■ Exercise brief:
Please return every record exactly as written, leaving out the pictures.
====================
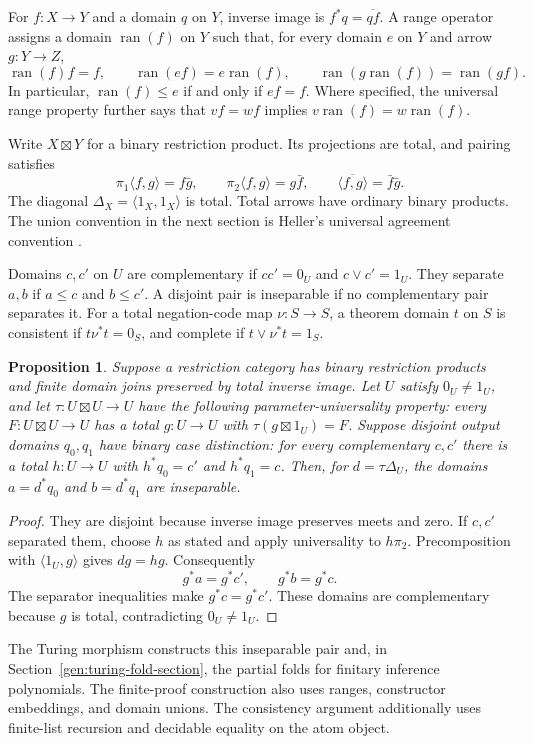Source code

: \documentclass[11pt]{article}
\newtheorem{proposition}[theorem]{Proposition}
\theoremstyle{definition}
\theoremstyle{remark}
\newcommand{\ran}{\operatorname{ran}}
\begin{document}
For $f:X\to Y$ and a domain $q$ on $Y$, inverse image is
$f^*q=\overline{qf}$. A range operator assigns a domain $\ran(f)$ on
$Y$ such that, for every domain $e$ on $Y$ and arrow $g:Y\to Z$,
\[
 \ran(f)f=f,\qquad
 \ran(ef)=e\ran(f),\qquad
 \ran(g\ran(f))=\ran(gf).
\]
In particular, $\ran(f)\le e$ if and only if $ef=f$.
Where specified, the universal range property further says that
$vf=wf$ implies $v\ran(f)=w\ran(f)$.

Write $X\boxtimes Y$ for a binary restriction product. Its projections
are total, and pairing satisfies
\[
 \pi_1\langle f,g\rangle=f\bar g,\qquad
 \pi_2\langle f,g\rangle=g\bar f,\qquad
 \overline{\langle f,g\rangle}=\bar f\bar g.
\]
The diagonal $\Delta_X=\langle1_X,1_X\rangle$ is total. Total arrows
have ordinary binary products. The union convention in the next section
is Heller's universal agreement convention \cite[\S6]{Heller}.

Domains $c,c'$ on $U$ are complementary if $cc'=0_U$ and
$c\vee c'=1_U$. They separate $a,b$ if $a\le c$ and $b\le c'$.
A disjoint pair is inseparable if no complementary pair separates it.
For a total negation-code map $\nu:S\to S$, a theorem domain $t$ on
$S$ is consistent if $t\nu^*t=0_S$, and complete if
$t\vee\nu^*t=1_S$.

\begin{proposition}\label{gen:turing}
Suppose a restriction category has binary restriction products and finite
domain joins preserved by total inverse image. Let $U$ satisfy
$0_U\ne1_U$, and let $\tau:U\boxtimes U\to U$ have the following
parameter-universality property: every $F:U\boxtimes U\to U$ has a
total $g:U\to U$ with $\tau(g\boxtimes1_U)=F$. Suppose disjoint
output domains $q_0,q_1$ have binary case distinction: for every
complementary $c,c'$ there is a total $h:U\to U$ with
$h^*q_0=c'$ and $h^*q_1=c$. Then, for $d=\tau\Delta_U$, the domains
$a=d^*q_0$ and $b=d^*q_1$ are inseparable.
\end{proposition}
\begin{proof}
They are disjoint because inverse image preserves meets and zero.
If $c,c'$ separated them, choose $h$ as stated and apply universality
to $h\pi_2$. Precomposition with $\langle1_U,g\rangle$ gives
$dg=hg$. Consequently
\[
 g^*a=g^*c',\qquad g^*b=g^*c.
\]
The separator inequalities make $g^*c=g^*c'$. These domains are
complementary because $g$ is total, contradicting $0_U\ne1_U$.
\end{proof}

The Turing morphism constructs this inseparable pair and, in
Section~\ref{gen:turing-fold-section}, the partial folds for finitary
inference polynomials. The finite-proof construction also uses ranges,
constructor embeddings, and domain unions. The consistency
argument additionally uses finite-list recursion and decidable equality
on the atom object.
\end{document}
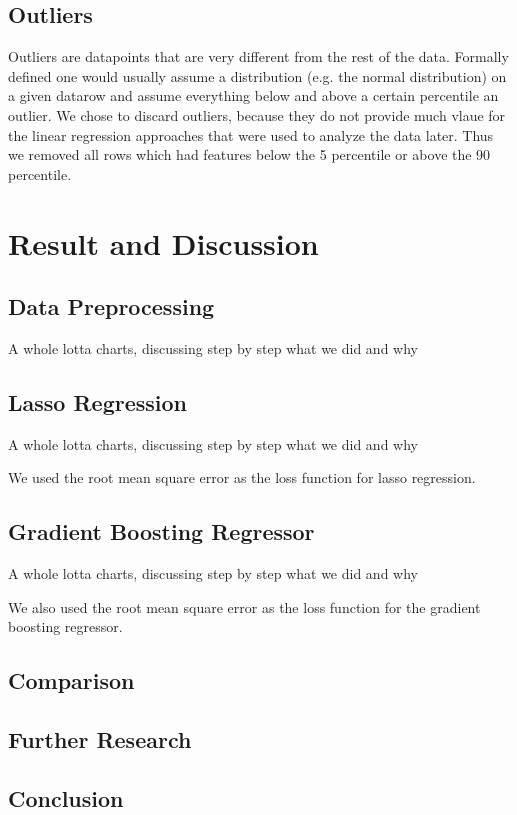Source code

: \documentclass{article}
\begin{document}
\subsection{Outliers}
Outliers are datapoints that are very different from the rest of the data. Formally defined one would usually assume a distribution (e.g. the normal distribution) on a given datarow and assume everything below and above a certain percentile an outlier.
 We chose to discard outliers, because they do not provide much vlaue for the linear regression approaches that were used to analyze the data later. Thus we removed all rows which had features below the 5 percentile or above the 90 percentile.\newline
\section{Result and Discussion}
\subsection{Data Preprocessing}
A whole lotta charts, discussing step by step what we did and why
\subsection{Lasso Regression}
A whole lotta charts, discussing step by step what we did and why

We used the root mean square error as the loss function for lasso regression.
\subsection{Gradient Boosting Regressor}
A whole lotta charts, discussing step by step what we did and why

We also used the root mean square error as the loss function for the gradient boosting regressor.
\subsection{Comparison}

\subsection{Further Research}
\subsection{Conclusion}

{}

\end{document}
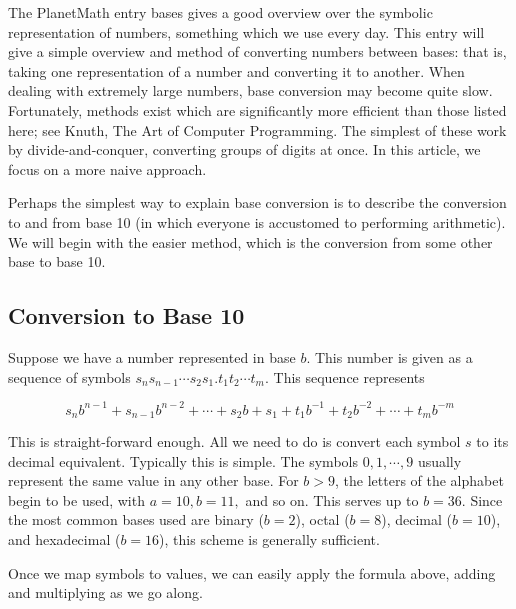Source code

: \documentclass[12pt]{article}
\begin{document}

The PlanetMath entry bases gives a good overview over the symbolic representation of numbers, something which we use every day.  This entry will give a simple overview and method of converting numbers between bases: that is, taking one representation of a number and converting it to another.  When dealing with extremely large numbers, base conversion may become quite slow.  Fortunately, methods exist which are significantly more efficient than those listed here; see Knuth, The Art of Computer Programming.  The simplest of these work by divide-and-conquer, converting groups of digits at once.  In this article, we focus on a more naive approach.

Perhaps the simplest way to explain base conversion is to describe the conversion to and from base 10 (in which everyone is accustomed to performing arithmetic).  We will begin with the easier method, which is the conversion from some other base to base 10.

\subsection*{Conversion to Base 10}

Suppose we have a number represented in base $b$.  This number is given as a sequence of symbols $s_n s_{n-1} \cdots s_2 s_1 . t_1 t_2 \cdots t_m$.  This sequence represents

$$
s_n b^{n-1} + s_{n-1} b^{n-2} + \cdots + s_2 b + s_1 + t_1 b^{-1} + t_2 b^{-2} + \cdots + t_m b^{-m}
$$

This is straight-forward enough.  All we need to do is convert each symbol $s$ to its decimal equivalent.  Typically this is simple.  The symbols $0,1,\cdots, 9$ usually represent the same value in any other base.  For $b > 9$, the letters of the alphabet begin to be used, with $a = 10, b = 11,$ and so on.  This serves up to $b = 36$.  Since the most common bases used are binary ($b = 2$), octal ($b = 8$), decimal ($b = 10$), and hexadecimal ($b = 16$), this scheme is generally sufficient.

Once we map symbols to values, we can easily apply the formula above, adding and multiplying as we go along.
\end{document}
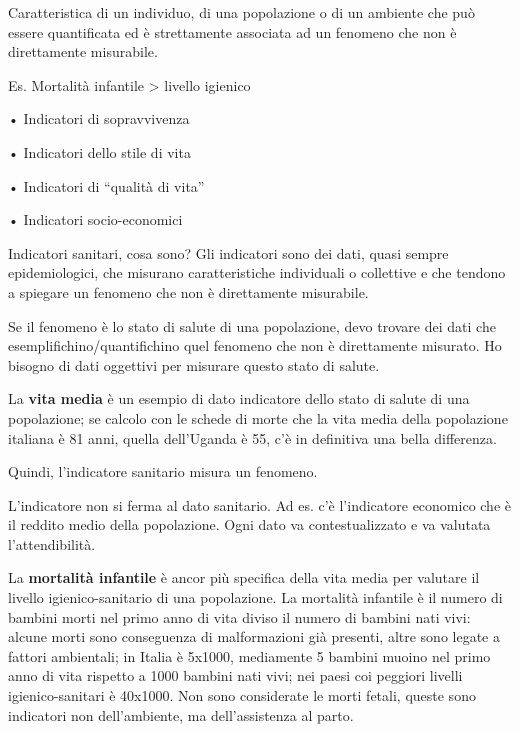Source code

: Caratteristica di un individuo, di una popolazione o di un ambiente che
può essere quantificata ed è strettamente associata ad un fenomeno che
non è direttamente misurabile.

Es. Mortalità infantile \textgreater{} livello igienico

• Indicatori di sopravvivenza

• Indicatori dello stile di vita

• Indicatori di ``qualità di vita''

• Indicatori socio-economici

Indicatori sanitari, cosa sono? Gli indicatori sono dei dati, quasi
sempre epidemiologici, che misurano caratteristiche individuali o
collettive e che tendono a spiegare un fenomeno che non è direttamente
misurabile.

Se il fenomeno è lo stato di salute di una popolazione, devo trovare dei
dati che esemplifichino/quantifichino quel fenomeno che non è
direttamente misurato. Ho bisogno di dati oggettivi per misurare questo
stato di salute.

La \textbf{vita media} è un esempio di dato indicatore dello stato di
salute di una popolazione; se calcolo con le schede di morte che la vita
media della popolazione italiana è 81 anni, quella dell'Uganda è 55, c'è
in definitiva una bella differenza.

Quindi, l'indicatore sanitario misura un fenomeno.

L'indicatore non si ferma al dato sanitario. Ad es. c'è l'indicatore
economico che è il reddito medio della popolazione. Ogni dato va
contestualizzato e va valutata l'attendibilità.

La \textbf{mortalità infantile} è ancor più specifica della vita media
per valutare il livello igienico-sanitario di una popolazione. La
mortalità infantile è il numero di bambini morti nel primo anno di vita
diviso il numero di bambini nati vivi: alcune morti sono conseguenza di
malformazioni già presenti, altre sono legate a fattori ambientali; in
Italia è 5x1000, mediamente 5 bambini muoino nel primo anno di vita
rispetto a 1000 bambini nati vivi; nei paesi coi peggiori livelli
igienico-sanitari è 40x1000. Non sono considerate le morti fetali,
queste sono indicatori non dell'ambiente, ma dell'assistenza al parto.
====================
■ Solution to this exercise:
Source code

: \documentclass[11pt]{article}
\newtheorem{proposition}[theorem]{Proposition}
\theoremstyle{definition}
\theoremstyle{remark}
\newcommand{\ran}{\operatorname{ran}}
\begin{document}
For $f:X\to Y$ and a domain $q$ on $Y$, inverse image is
$f^*q=\overline{qf}$. A range operator assigns a domain $\ran(f)$ on
$Y$ such that, for every domain $e$ on $Y$ and arrow $g:Y\to Z$,
\[
 \ran(f)f=f,\qquad
 \ran(ef)=e\ran(f),\qquad
 \ran(g\ran(f))=\ran(gf).
\]
In particular, $\ran(f)\le e$ if and only if $ef=f$.
Where specified, the universal range property further says that
$vf=wf$ implies $v\ran(f)=w\ran(f)$.

Write $X\boxtimes Y$ for a binary restriction product. Its projections
are total, and pairing satisfies
\[
 \pi_1\langle f,g\rangle=f\bar g,\qquad
 \pi_2\langle f,g\rangle=g\bar f,\qquad
 \overline{\langle f,g\rangle}=\bar f\bar g.
\]
The diagonal $\Delta_X=\langle1_X,1_X\rangle$ is total. Total arrows
have ordinary binary products. The union convention in the next section
is Heller's universal agreement convention \cite[\S6]{Heller}.

Domains $c,c'$ on $U$ are complementary if $cc'=0_U$ and
$c\vee c'=1_U$. They separate $a,b$ if $a\le c$ and $b\le c'$.
A disjoint pair is inseparable if no complementary pair separates it.
For a total negation-code map $\nu:S\to S$, a theorem domain $t$ on
$S$ is consistent if $t\nu^*t=0_S$, and complete if
$t\vee\nu^*t=1_S$.

\begin{proposition}\label{gen:turing}
Suppose a restriction category has binary restriction products and finite
domain joins preserved by total inverse image. Let $U$ satisfy
$0_U\ne1_U$, and let $\tau:U\boxtimes U\to U$ have the following
parameter-universality property: every $F:U\boxtimes U\to U$ has a
total $g:U\to U$ with $\tau(g\boxtimes1_U)=F$. Suppose disjoint
output domains $q_0,q_1$ have binary case distinction: for every
complementary $c,c'$ there is a total $h:U\to U$ with
$h^*q_0=c'$ and $h^*q_1=c$. Then, for $d=\tau\Delta_U$, the domains
$a=d^*q_0$ and $b=d^*q_1$ are inseparable.
\end{proposition}
\begin{proof}
They are disjoint because inverse image preserves meets and zero.
If $c,c'$ separated them, choose $h$ as stated and apply universality
to $h\pi_2$. Precomposition with $\langle1_U,g\rangle$ gives
$dg=hg$. Consequently
\[
 g^*a=g^*c',\qquad g^*b=g^*c.
\]
The separator inequalities make $g^*c=g^*c'$. These domains are
complementary because $g$ is total, contradicting $0_U\ne1_U$.
\end{proof}

The Turing morphism constructs this inseparable pair and, in
Section~\ref{gen:turing-fold-section}, the partial folds for finitary
inference polynomials. The finite-proof construction also uses ranges,
constructor embeddings, and domain unions. The consistency
argument additionally uses finite-list recursion and decidable equality
on the atom object.
\end{document}
Source code

: \documentclass{article}
\begin{document}
\subsection{Outliers}
Outliers are datapoints that are very different from the rest of the data. Formally defined one would usually assume a distribution (e.g. the normal distribution) on a given datarow and assume everything below and above a certain percentile an outlier.
 We chose to discard outliers, because they do not provide much vlaue for the linear regression approaches that were used to analyze the data later. Thus we removed all rows which had features below the 5 percentile or above the 90 percentile.\newline
\section{Result and Discussion}
\subsection{Data Preprocessing}
A whole lotta charts, discussing step by step what we did and why
\subsection{Lasso Regression}
A whole lotta charts, discussing step by step what we did and why

We used the root mean square error as the loss function for lasso regression.
\subsection{Gradient Boosting Regressor}
A whole lotta charts, discussing step by step what we did and why

We also used the root mean square error as the loss function for the gradient boosting regressor.
\subsection{Comparison}

\subsection{Further Research}
\subsection{Conclusion}

{}

\end{document}
Source code

: \documentclass[12pt]{article}
\begin{document}

The PlanetMath entry bases gives a good overview over the symbolic representation of numbers, something which we use every day.  This entry will give a simple overview and method of converting numbers between bases: that is, taking one representation of a number and converting it to another.  When dealing with extremely large numbers, base conversion may become quite slow.  Fortunately, methods exist which are significantly more efficient than those listed here; see Knuth, The Art of Computer Programming.  The simplest of these work by divide-and-conquer, converting groups of digits at once.  In this article, we focus on a more naive approach.

Perhaps the simplest way to explain base conversion is to describe the conversion to and from base 10 (in which everyone is accustomed to performing arithmetic).  We will begin with the easier method, which is the conversion from some other base to base 10.

\subsection*{Conversion to Base 10}

Suppose we have a number represented in base $b$.  This number is given as a sequence of symbols $s_n s_{n-1} \cdots s_2 s_1 . t_1 t_2 \cdots t_m$.  This sequence represents

$$
s_n b^{n-1} + s_{n-1} b^{n-2} + \cdots + s_2 b + s_1 + t_1 b^{-1} + t_2 b^{-2} + \cdots + t_m b^{-m}
$$

This is straight-forward enough.  All we need to do is convert each symbol $s$ to its decimal equivalent.  Typically this is simple.  The symbols $0,1,\cdots, 9$ usually represent the same value in any other base.  For $b > 9$, the letters of the alphabet begin to be used, with $a = 10, b = 11,$ and so on.  This serves up to $b = 36$.  Since the most common bases used are binary ($b = 2$), octal ($b = 8$), decimal ($b = 10$), and hexadecimal ($b = 16$), this scheme is generally sufficient.

Once we map symbols to values, we can easily apply the formula above, adding and multiplying as we go along.
\end{document}
Source code

: Caratteristica di un individuo, di una popolazione o di un ambiente che
può essere quantificata ed è strettamente associata ad un fenomeno che
non è direttamente misurabile.

Es. Mortalità infantile \textgreater{} livello igienico

• Indicatori di sopravvivenza

• Indicatori dello stile di vita

• Indicatori di ``qualità di vita''

• Indicatori socio-economici

Indicatori sanitari, cosa sono? Gli indicatori sono dei dati, quasi
sempre epidemiologici, che misurano caratteristiche individuali o
collettive e che tendono a spiegare un fenomeno che non è direttamente
misurabile.

Se il fenomeno è lo stato di salute di una popolazione, devo trovare dei
dati che esemplifichino/quantifichino quel fenomeno che non è
direttamente misurato. Ho bisogno di dati oggettivi per misurare questo
stato di salute.

La \textbf{vita media} è un esempio di dato indicatore dello stato di
salute di una popolazione; se calcolo con le schede di morte che la vita
media della popolazione italiana è 81 anni, quella dell'Uganda è 55, c'è
in definitiva una bella differenza.

Quindi, l'indicatore sanitario misura un fenomeno.

L'indicatore non si ferma al dato sanitario. Ad es. c'è l'indicatore
economico che è il reddito medio della popolazione. Ogni dato va
contestualizzato e va valutata l'attendibilità.

La \textbf{mortalità infantile} è ancor più specifica della vita media
per valutare il livello igienico-sanitario di una popolazione. La
mortalità infantile è il numero di bambini morti nel primo anno di vita
diviso il numero di bambini nati vivi: alcune morti sono conseguenza di
malformazioni già presenti, altre sono legate a fattori ambientali; in
Italia è 5x1000, mediamente 5 bambini muoino nel primo anno di vita
rispetto a 1000 bambini nati vivi; nei paesi coi peggiori livelli
igienico-sanitari è 40x1000. Non sono considerate le morti fetali,
queste sono indicatori non dell'ambiente, ma dell'assistenza al parto.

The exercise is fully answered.